The open letter disputing Comaroff’s unpaid leave praises his great influence while expressing “dismay” at his punishment. This argument on Comaroff’s behalf aligns with the University’s priorities all too well. Harvard’s slap-on-the-wrist responses to abuses of power demonstrate that for the University, ethics often take a backseat to ‘brilliance’ and intellectual progress.
Harvard knew about Comaroff’s abusive habits before they hired him, according to the lawsuit recently filed by three graduate students in the Anthropology department. In 2010, Harvard rehired renowned economic expert Lawrence H. Summers as a professor even though he had resigned from his position as University President in 2006 following an uproar over his sexist comments, in which he suggested that women are naturally worse at STEM subjects than men.
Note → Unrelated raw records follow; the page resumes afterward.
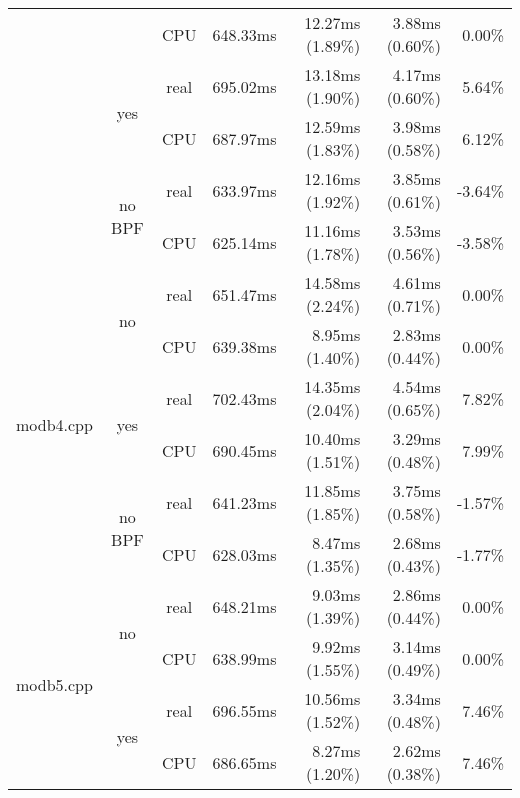 \documentclass[en]{pracamgr}
\begin{document}
\begin{small}
\begin{longtable}{|l|c|c|r|r|r|r|}
                            &                         & CPU  & 648.33ms & 12.27ms (1.89\%) & 3.88ms (0.60\%) & 0.00\% \\*
                            \cline{2-7}
                            & \multirow{2}{*}{yes}    & real & 695.02ms & 13.18ms (1.90\%) & 4.17ms (0.60\%) & 5.64\% \\*
                            &                         & CPU  & 687.97ms & 12.59ms (1.83\%) & 3.98ms (0.58\%) & 6.12\% \\*
                            \cline{2-7}
                            & \multirow{2}{*}{no BPF} & real & 633.97ms & 12.16ms (1.92\%) & 3.85ms (0.61\%) & -3.64\% \\*
                            &                         & CPU  & 625.14ms & 11.16ms (1.78\%) & 3.53ms (0.56\%) & -3.58\% \\
\hline
\multirow{6}{*}{modb4.cpp}  & \multirow{2}{*}{no}     & real & 651.47ms & 14.58ms (2.24\%) & 4.61ms (0.71\%) & 0.00\% \\*
                            &                         & CPU  & 639.38ms & 8.95ms (1.40\%) & 2.83ms (0.44\%) & 0.00\% \\*
                            \cline{2-7}
                            & \multirow{2}{*}{yes}    & real & 702.43ms & 14.35ms (2.04\%) & 4.54ms (0.65\%) & 7.82\% \\*
                            &                         & CPU  & 690.45ms & 10.40ms (1.51\%) & 3.29ms (0.48\%) & 7.99\% \\*
                            \cline{2-7}
                            & \multirow{2}{*}{no BPF} & real & 641.23ms & 11.85ms (1.85\%) & 3.75ms (0.58\%) & -1.57\% \\*
                            &                         & CPU  & 628.03ms & 8.47ms (1.35\%) & 2.68ms (0.43\%) & -1.77\% \\
\hline
\multirow{6}{*}{modb5.cpp}  & \multirow{2}{*}{no}     & real & 648.21ms & 9.03ms (1.39\%) & 2.86ms (0.44\%) & 0.00\% \\*
                            &                         & CPU  & 638.99ms & 9.92ms (1.55\%) & 3.14ms (0.49\%) & 0.00\% \\*
                            \cline{2-7}
                            & \multirow{2}{*}{yes}    & real & 696.55ms & 10.56ms (1.52\%) & 3.34ms (0.48\%) & 7.46\% \\*
                            &                         & CPU  & 686.65ms & 8.27ms (1.20\%) & 2.62ms (0.38\%) & 7.46\% \\*

\end{longtable}
\end{small}
\end{document}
Harvard allowed Fryer, a rising star in the field of economics, to return to teach undergraduates despite the fact that he sexually harassed subordinates. Harvard virtually ignored years of disturbing abuse at the hands of Dominguez until, after he had already retired from his position in the Government department, they belatedly stripped him of “emeritus status.”
And these are merely cases that have made it into The Crimson in recent times. Just as we carefully require rules of ethics in scientific discovery, we must not let the intellectual feats of “star” faculty overshadow our ethical obligations to student safety. As summarized in the graduate student lawsuit, Harvard’s current system is “designed to protect the University, its reputation, and the faculty who sustain that reputation at the expense of its students.” Harvard must not tolerate or dismiss discrimination and harm, and while I believe that people can change, the risks and injustices of quickly forgiving and forgetting faculty abuses are high. And frankly, students shouldn’t be the guinea pigs for historically harmful professors’ character growth.
I appreciate the faculty response letter — signed by nearly twice as many faculty as the first — which condemns the open letter supporting Comaroff. I am warily grateful for the many retractions from the signers of that original open letter. I’ve been touched and heartened by the tenacious work of my co-organizers in Our Harvard Can Do Better and HGSU’s Feminist Working Group as we’ve mobilized for change at Harvard. I hope that together, we can root out Harvard’s poisonously permissive practices that have repeatedly placed students at risk.
Ultimately, we, as a Harvard community — administrators, tenured faculty, undergraduates, deans, graduate students, house administrators, all of us — must not prioritize intelligence over ethics, reputation over truth, personal job security over believing survivors, or our ambitions over our own dignity and safety.
Annabelle J.L. Finlayson ’22, a Crimson Editorial editor, is an Applied Mathematics concentrator in Adams House and a member of Our Harvard Can Do Better.